*** Information given ***

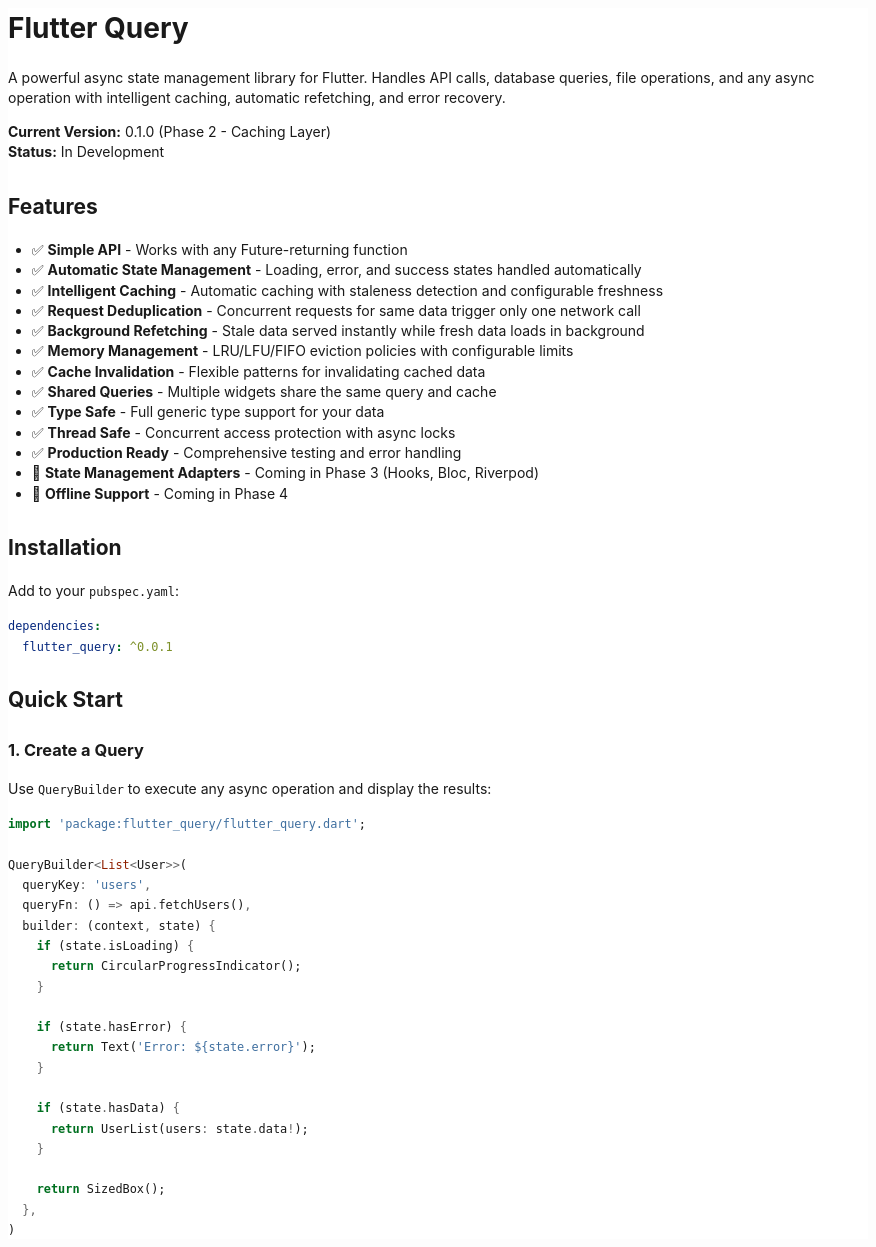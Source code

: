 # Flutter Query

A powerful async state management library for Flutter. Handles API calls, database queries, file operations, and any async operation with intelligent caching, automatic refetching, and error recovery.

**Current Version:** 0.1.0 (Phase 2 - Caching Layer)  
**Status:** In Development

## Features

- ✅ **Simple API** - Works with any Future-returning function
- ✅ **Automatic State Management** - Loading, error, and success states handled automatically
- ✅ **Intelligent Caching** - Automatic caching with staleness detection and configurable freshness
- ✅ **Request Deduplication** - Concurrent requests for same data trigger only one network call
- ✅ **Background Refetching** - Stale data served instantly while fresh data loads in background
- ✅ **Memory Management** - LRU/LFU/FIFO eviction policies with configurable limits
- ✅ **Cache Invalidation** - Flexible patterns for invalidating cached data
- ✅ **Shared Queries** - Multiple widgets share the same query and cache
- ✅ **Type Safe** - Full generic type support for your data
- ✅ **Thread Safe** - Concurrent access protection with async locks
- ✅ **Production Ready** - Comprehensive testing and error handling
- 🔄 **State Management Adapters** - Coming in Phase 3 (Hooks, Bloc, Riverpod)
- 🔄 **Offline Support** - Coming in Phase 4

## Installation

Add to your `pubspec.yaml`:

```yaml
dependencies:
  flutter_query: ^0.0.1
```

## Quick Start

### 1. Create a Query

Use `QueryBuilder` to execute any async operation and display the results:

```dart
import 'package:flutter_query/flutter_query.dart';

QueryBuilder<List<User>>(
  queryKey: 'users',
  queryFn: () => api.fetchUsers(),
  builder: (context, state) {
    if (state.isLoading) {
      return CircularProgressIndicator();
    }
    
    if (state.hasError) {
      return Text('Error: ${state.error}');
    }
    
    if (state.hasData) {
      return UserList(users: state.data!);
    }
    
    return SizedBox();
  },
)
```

*** End of Information given ***

Task prompt
Pull every line containing "QueryBuilder" out of the entries.

Reply
Use `QueryBuilder` to execute any async operation and display the results:
QueryBuilder<List<User>>(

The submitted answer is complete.